Though it is unclear where exactly at the Department of Energy the funds would be directed, the investment is significant nonetheless — representing a large share of the legislation, which includes $369 billion in direct funding to combat climate change and bolster clean energy initiatives in the United States.
The legislation, if passed, will be the largest climate bill in the nation’s history and includes billions in funding directed to energy security and climate change programs over the next 10 years, including subsidies in domestic production and manufacturing, according to a summary released by Democrats.

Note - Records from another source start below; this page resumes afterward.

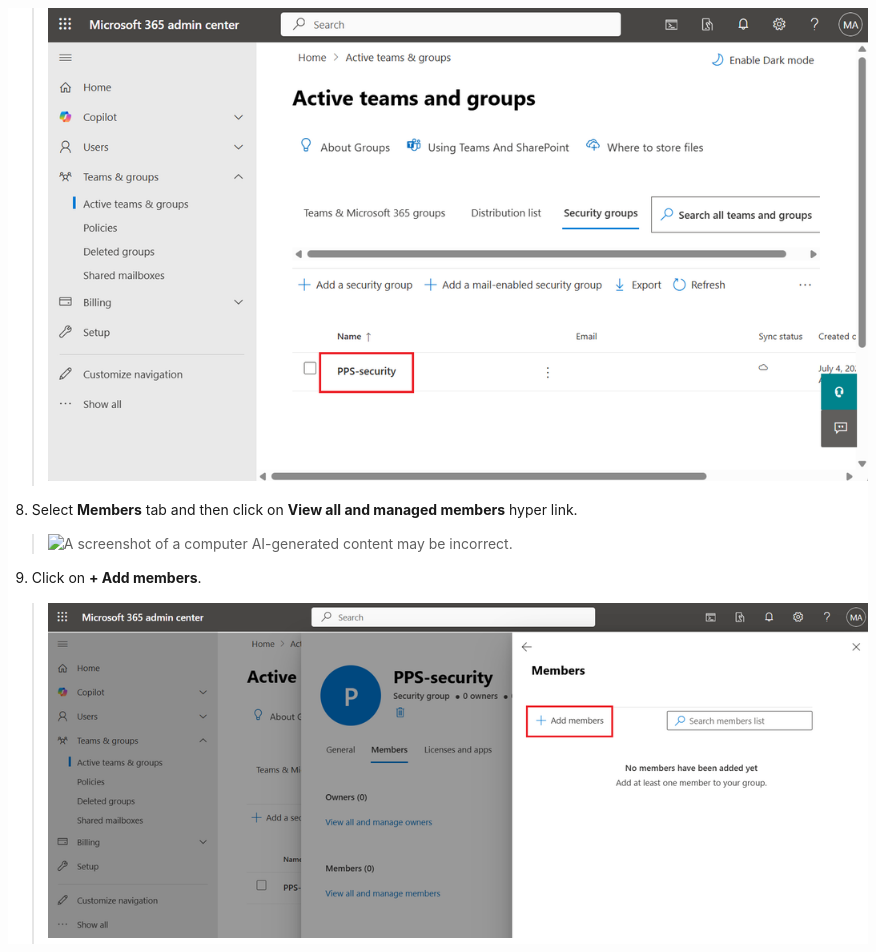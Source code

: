 > ![](./media/image6.png)

8.  Select **Members** tab and then click on **View all and managed
    members** hyper link.

> ![A screenshot of a computer AI-generated content may be
> incorrect.](./media/image7.png)

9.  Click on **+ Add members**.

> ![](./media/image8.png)

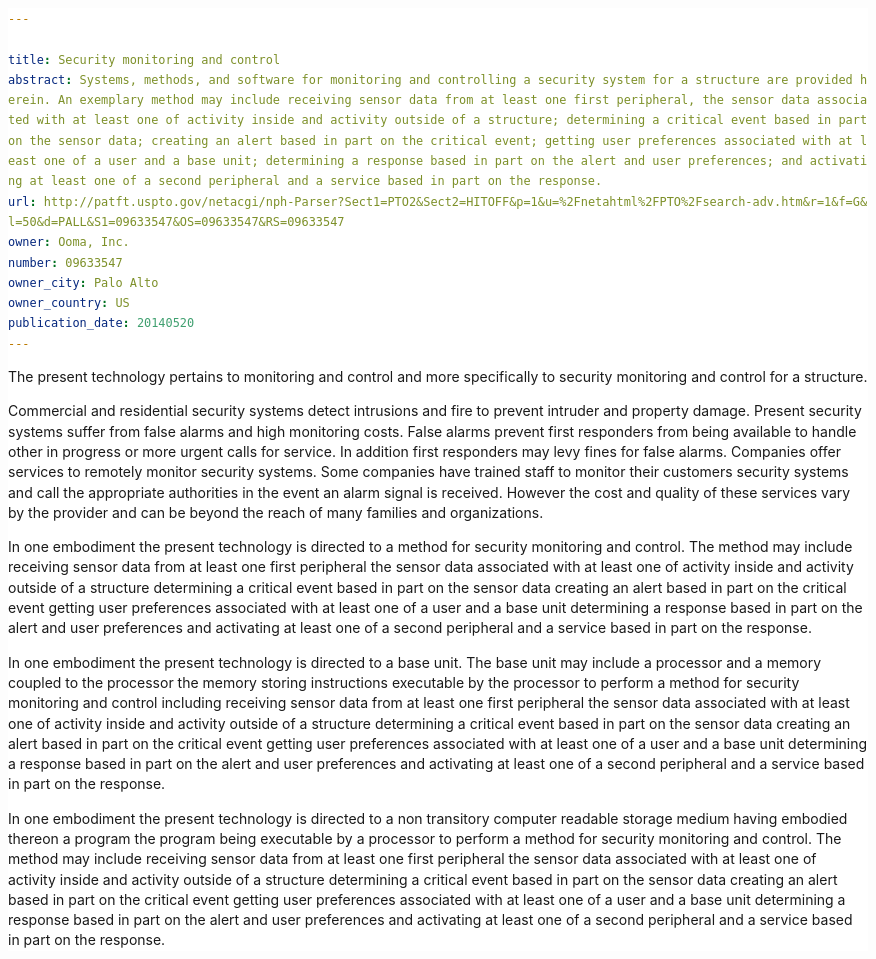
 ```yaml
---

title: Security monitoring and control
abstract: Systems, methods, and software for monitoring and controlling a security system for a structure are provided herein. An exemplary method may include receiving sensor data from at least one first peripheral, the sensor data associated with at least one of activity inside and activity outside of a structure; determining a critical event based in part on the sensor data; creating an alert based in part on the critical event; getting user preferences associated with at least one of a user and a base unit; determining a response based in part on the alert and user preferences; and activating at least one of a second peripheral and a service based in part on the response.
url: http://patft.uspto.gov/netacgi/nph-Parser?Sect1=PTO2&Sect2=HITOFF&p=1&u=%2Fnetahtml%2FPTO%2Fsearch-adv.htm&r=1&f=G&l=50&d=PALL&S1=09633547&OS=09633547&RS=09633547
owner: Ooma, Inc.
number: 09633547
owner_city: Palo Alto
owner_country: US
publication_date: 20140520
---
```

The present technology pertains to monitoring and control and more specifically to security monitoring and control for a structure.

Commercial and residential security systems detect intrusions and fire to prevent intruder and property damage. Present security systems suffer from false alarms and high monitoring costs. False alarms prevent first responders from being available to handle other in progress or more urgent calls for service. In addition first responders may levy fines for false alarms. Companies offer services to remotely monitor security systems. Some companies have trained staff to monitor their customers security systems and call the appropriate authorities in the event an alarm signal is received. However the cost and quality of these services vary by the provider and can be beyond the reach of many families and organizations.

In one embodiment the present technology is directed to a method for security monitoring and control. The method may include receiving sensor data from at least one first peripheral the sensor data associated with at least one of activity inside and activity outside of a structure determining a critical event based in part on the sensor data creating an alert based in part on the critical event getting user preferences associated with at least one of a user and a base unit determining a response based in part on the alert and user preferences and activating at least one of a second peripheral and a service based in part on the response.

In one embodiment the present technology is directed to a base unit. The base unit may include a processor and a memory coupled to the processor the memory storing instructions executable by the processor to perform a method for security monitoring and control including receiving sensor data from at least one first peripheral the sensor data associated with at least one of activity inside and activity outside of a structure determining a critical event based in part on the sensor data creating an alert based in part on the critical event getting user preferences associated with at least one of a user and a base unit determining a response based in part on the alert and user preferences and activating at least one of a second peripheral and a service based in part on the response.

In one embodiment the present technology is directed to a non transitory computer readable storage medium having embodied thereon a program the program being executable by a processor to perform a method for security monitoring and control. The method may include receiving sensor data from at least one first peripheral the sensor data associated with at least one of activity inside and activity outside of a structure determining a critical event based in part on the sensor data creating an alert based in part on the critical event getting user preferences associated with at least one of a user and a base unit determining a response based in part on the alert and user preferences and activating at least one of a second peripheral and a service based in part on the response.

It is unclear whether the funds would be funneled directly to the Department of Energy’s Loan Programs Office, which offers direct loan and loan guarantees for new and emerging technologies, or whether they would be allocated more broadly to DOE, which would then be tasked with administering the funds.
The Department of Energy did not respond to a request for comment.
Under President Joe Biden, DOE’s Loan Programs Office has sought to increase its investments in clean energy, advanced transportation, and tribal energy projects.
Last month, the office announced a $504.4 million loan guarantee to a hydrogen energy and storage facility in Utah, marking its first loan guarantee for a new clean energy project since 2014.